Former British Prime Minister John Major told an inquiry that Rupert Murdoch, the media mogul, tried to influence the country's politics during a private dinner in 1997. Major said that Murdoch even hinted that the Prime Minister could lose his media empire's support if he didn't change the way he was dealing with the European Union.
"Major was testifying before Britain's inquiry into media ethics, which was set up after it emerged that reporters at a major Murdoch tabloid had hacked into the voicemails of people in the news.
"The scandal has since mushroomed, engulfing political leaders criticized as having too-cozy links with the media tycoon.
"Major, the Conservative Party premier from 1990 to 1997, said Murdoch had made his views clear at a private dinner in February 1997, three months before the general election. The ex-premier said Murdoch had not directly told Major to change his policies, but 'made it clear that he disliked my European policies which he wished me to change.'"
Yesterday, another former prime minister aimed at Murdoch.
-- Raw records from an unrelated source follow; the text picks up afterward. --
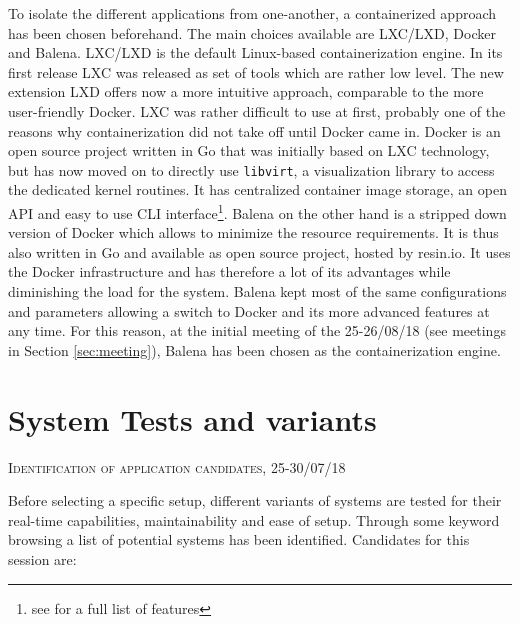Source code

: \documentclass[]{scrartcl}
\begin{document}
To isolate the different applications from one-another, a containerized approach has been chosen beforehand. The main choices available are LXC/LXD, Docker and Balena.
%
LXC/LXD is the default Linux-based containerization engine. In its first release LXC was released as set of tools which are rather low level. The new extension LXD offers now a more intuitive approach, comparable to the more user-friendly Docker. LXC was rather difficult to use at first, probably one of the reasons why containerization did not take off until Docker came in. 
Docker is an open source project written in Go that was initially based on LXC technology, but has now moved on to directly use \texttt{libvirt}, a visualization library to access the dedicated kernel routines. It has centralized container image storage, an open API and easy to use CLI interface\footnote{see \cite{docker01} for a full list of features}. 
Balena on the other hand is a stripped down version of Docker which allows to minimize the resource requirements. It is thus also written in Go and available as open source project, hosted by resin.io. It uses the Docker infrastructure and has therefore a lot of its advantages while diminishing the load for the system. 
Balena kept most of the same configurations and parameters allowing a switch to Docker and its more advanced features at any time. For this reason, at the initial meeting of the 25-26/08/18 (see meetings in Section \ref{sec:meeting}), Balena has been chosen as the containerization engine. 

\section{System Tests and variants}

{\small\textsc{Identification of application candidates, 25-30/07/18} \bigskip}

Before selecting a specific setup, different variants of systems are tested for their real-time capabilities, maintainability and ease of setup.
Through some keyword browsing a list of potential systems has been identified.
Candidates for this session are:
\end{document}
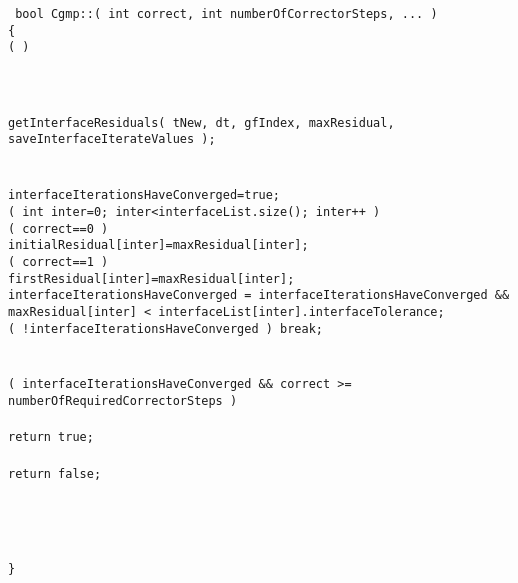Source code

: \begin{flushleft}\tt\small
bool Cgmp::( int correct, int numberOfCorrectorSteps, ... ) \\
\{  \\
\ia  \IF(  )  \\
\ib \\
\ib    {} \\
\ib    {} \\
\ib    getInterfaceResiduals( tNew, dt, gfIndex, maxResidual, saveInterfaceIterateValues ); \\
\ib \\
\ib    {} \\
\ib    interfaceIterationsHaveConverged=true; \\
\ib    \FOR( int inter=0; inter<interfaceList.size(); inter++ ) \\
\ic      \IF( correct==0 )  \\
\id        initialResidual[inter]=maxResidual[inter];  \\
\ic      \ELSEIF( correct==1 )   \\
\id        firstResidual[inter]=maxResidual[inter];    \\
\ic      \END
\ie     interfaceIterationsHaveConverged = interfaceIterationsHaveConverged \&\& \\
\ie     \qquad maxResidual[inter] < interfaceList[inter].interfaceTolerance; \\
\ic     \IF( !interfaceIterationsHaveConverged ) break; \\
\ib    \END \\ 
\ib \\
\ib    \IF( interfaceIterationsHaveConverged  \&\& correct >= numberOfRequiredCorrectorSteps )  \\
\ic       {} \\
\ic       return true;  \\
\ib    \ELSE \\
\ic       return false; \\ 
\ib    \END \\
\ia \\ 
\ia  \END \\
\ia \\
\}
\end{flushleft}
Prime Minister Gordon Brown told the inquiry that Murdoch had personally attacked him and purposefully undermined the war in Afghanistan.
"In an often bitter attack on the Murdoch press in testimony to Britain's media ethics inquiry, Brown directly contradicted Murdoch's claim that the then-prime minister had made an abusive phone call to the media mogul in 2009," the AP reported. "Murdoch told the inquiry last month that Brown had vowed to 'make war on your company' after The Sun switched its support to the Conservatives."
Brown said that never happened and added that the spurious coverage of Afghanistan had done "huge damage" to the war effort.